- Venue: Stade de France, Paris, France
- Dates: 7 August 2024 (heats); 10 August 2024 (final);
- Winning time: 13:13.66

Medalists
- 1st place, gold medalist(s):  / Jakob Ingebrigtsen / Norway
- 2nd place, silver medalist(s):  / Ronald Kwemoi / Kenya
- 3rd place, bronze medalist(s):  / Grant Fisher / United States

= Athletics at the 2024 Summer Olympics – Men's 5000 metres =

The men's 5000 metres at the 2024 Summer Olympics took place at the Stade de France in Paris, France, with the heats on 7 August and the final on 10 August. This event marked the 26th appearance of the men's 5000 metres in Olympic history. A total of 43 athletes qualified for the competition through entry standards or world rankings.

==Summary==
===Field overview===
Defending champion and world record holder Joshua Cheptegei did not participate in the heats. Jakob Ingebrigtsen, the reigning world champion, competed after narrowly missing a medal in the 1500 meters. Ingebrigtsen, known for attempting doubles at major championships, prioritized the 1500 metres but remained a strong contender in the 5000 metres.

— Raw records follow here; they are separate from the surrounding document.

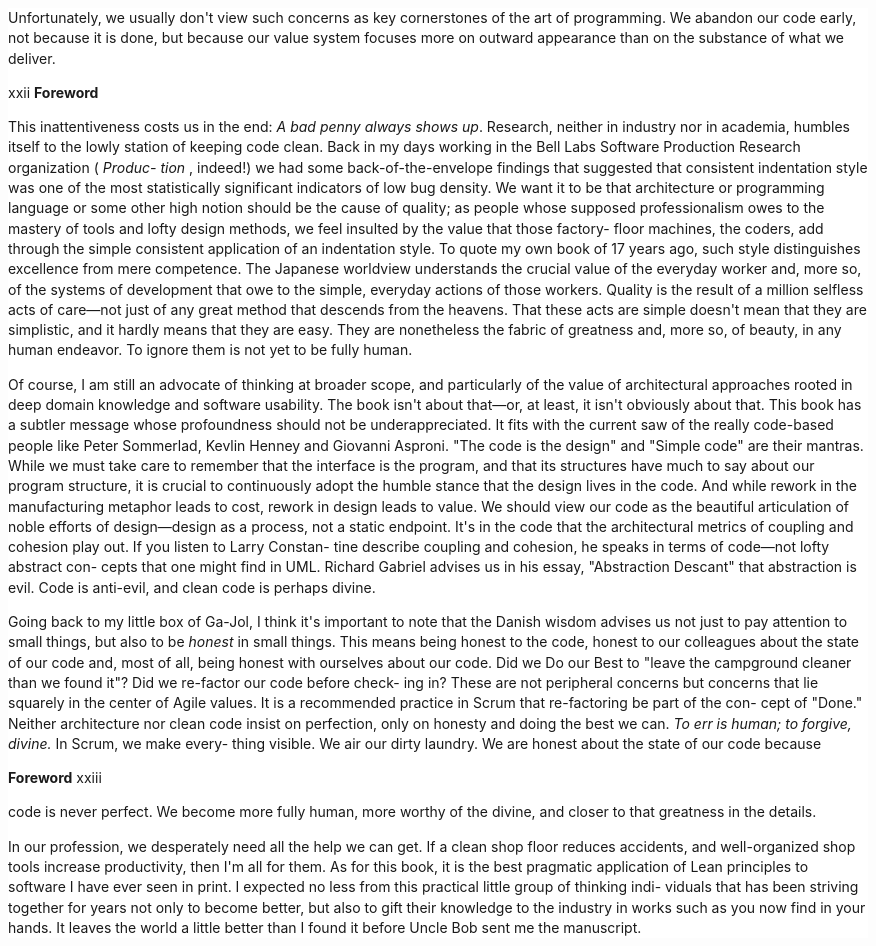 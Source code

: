 Unfortunately, we usually don't view such concerns as key cornerstones of the art of programming. We abandon our code early, not because it is done, but because our value system focuses more on outward appearance than on the substance of what we deliver.

xxii **Foreword**

This inattentiveness costs us in the end: _A bad penny always shows up_. Research, neither in industry nor in academia, humbles itself to the lowly station of keeping code clean. Back in my days working in the Bell Labs Software Production Research organization ( _Produc- tion_ , indeed!) we had some back-of-the-envelope findings that suggested that consistent indentation style was one of the most statistically significant indicators of low bug density. We want it to be that architecture or programming language or some other high notion should be the cause of quality; as people whose supposed professionalism owes to the mastery of tools and lofty design methods, we feel insulted by the value that those factory- floor machines, the coders, add through the simple consistent application of an indentation style. To quote my own book of 17 years ago, such style distinguishes excellence from mere competence. The Japanese worldview understands the crucial value of the everyday worker and, more so, of the systems of development that owe to the simple, everyday actions of those workers. Quality is the result of a million selfless acts of care—not just of any great method that descends from the heavens. That these acts are simple doesn't mean that they are simplistic, and it hardly means that they are easy. They are nonetheless the fabric of greatness and, more so, of beauty, in any human endeavor. To ignore them is not yet to be fully human.

Of course, I am still an advocate of thinking at broader scope, and particularly of the value of architectural approaches rooted in deep domain knowledge and software usability. The book isn't about that—or, at least, it isn't obviously about that. This book has a subtler message whose profoundness should not be underappreciated. It fits with the current saw of the really code-based people like Peter Sommerlad, Kevlin Henney and Giovanni Asproni. "The code is the design" and "Simple code" are their mantras. While we must take care to remember that the interface is the program, and that its structures have much to say about our program structure, it is crucial to continuously adopt the humble stance that the design lives in the code. And while rework in the manufacturing metaphor leads to cost, rework in design leads to value. We should view our code as the beautiful articulation of noble efforts of design—design as a process, not a static endpoint. It's in the code that the architectural metrics of coupling and cohesion play out. If you listen to Larry Constan- tine describe coupling and cohesion, he speaks in terms of code—not lofty abstract con- cepts that one might find in UML. Richard Gabriel advises us in his essay, "Abstraction Descant" that abstraction is evil. Code is anti-evil, and clean code is perhaps divine.

Going back to my little box of Ga-Jol, I think it's important to note that the Danish wisdom advises us not just to pay attention to small things, but also to be _honest_ in small things. This means being honest to the code, honest to our colleagues about the state of our code and, most of all, being honest with ourselves about our code. Did we Do our Best to "leave the campground cleaner than we found it"? Did we re-factor our code before check- ing in? These are not peripheral concerns but concerns that lie squarely in the center of Agile values. It is a recommended practice in Scrum that re-factoring be part of the con- cept of "Done." Neither architecture nor clean code insist on perfection, only on honesty and doing the best we can. _To err is human; to forgive, divine._ In Scrum, we make every- thing visible. We air our dirty laundry. We are honest about the state of our code because

**Foreword** xxiii

code is never perfect. We become more fully human, more worthy of the divine, and closer to that greatness in the details.

In our profession, we desperately need all the help we can get. If a clean shop floor reduces accidents, and well-organized shop tools increase productivity, then I'm all for them. As for this book, it is the best pragmatic application of Lean principles to software I have ever seen in print. I expected no less from this practical little group of thinking indi- viduals that has been striving together for years not only to become better, but also to gift their knowledge to the industry in works such as you now find in your hands. It leaves the world a little better than I found it before Uncle Bob sent me the manuscript.
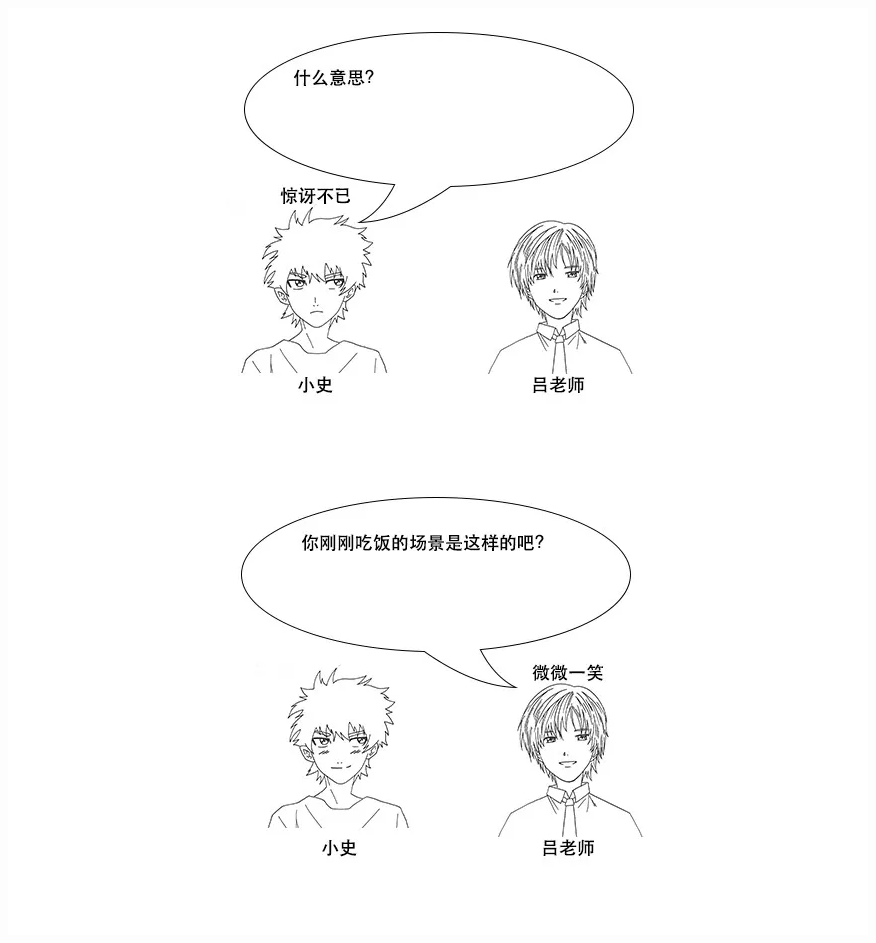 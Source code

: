 <div align="center"> <img src="../images/hadoop/hdfs-pictures/040.png"/> </div>

<div align="center"> <img src="../images/hadoop/hdfs-pictures/041.png"/> </div>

From the 2020 Tokyo Olympics, silver medalist Mohammed Ahmed returned, while bronze medalist Paul Chelimo failed to qualify at the U.S. Trials. Other key contenders included Jacob Krop, a 2022 and 2023 World Championship medalist, and world leader Hagos Gebrhiwet, who entered the event in strong form alongside compatriot Yomif Kejelcha. Notably absent was Mohamed Katir, the 2023 World silver medalist, due to a doping-related suspension.

===Heats===
The heats aimed to reduce the field to 16 finalists, with the top eight athletes from each of the two semi-finals advancing. Both heats were marred by incidents involving tightly packed runners.

In the first heat, Mohammed Ahmed fell after contact with another athlete and was unable to recover. A chaotic sprint finish led to multiple falls, including Dominic Lobalu, George Mills, Thierry Ndikumwenayo, and Mike Foppen, with some runners narrowly avoiding the pileup. Despite the disruption, Thomas Fafard hurdled fallen athletes to secure a qualifying spot.

The second heat experienced similar issues during the final sprint. Abdi Nur tripped, causing a domino effect that affected other athletes, including Yann Schrub and Birhanu Balew, though Balew managed to finish the race.

===The final===
Following protests, the referee and Jury of Appeals advanced several affected athletes, resulting in an expanded final field of 22 competitors. However, Abdi Nur and Mohammed Ahmed did not advance.

The final began with Dominic Lobalu setting the early pace, followed by Thierry Ndikumwenayo. The Ethiopian and Kenyan teams adopted uncharacteristically conservative tactics, with key athletes such as Gebrhiwet and Ronald Kwemoi staying at the back early on. As the pace quickened, Addisu Yihune and Biniam Mehary alternated in leading.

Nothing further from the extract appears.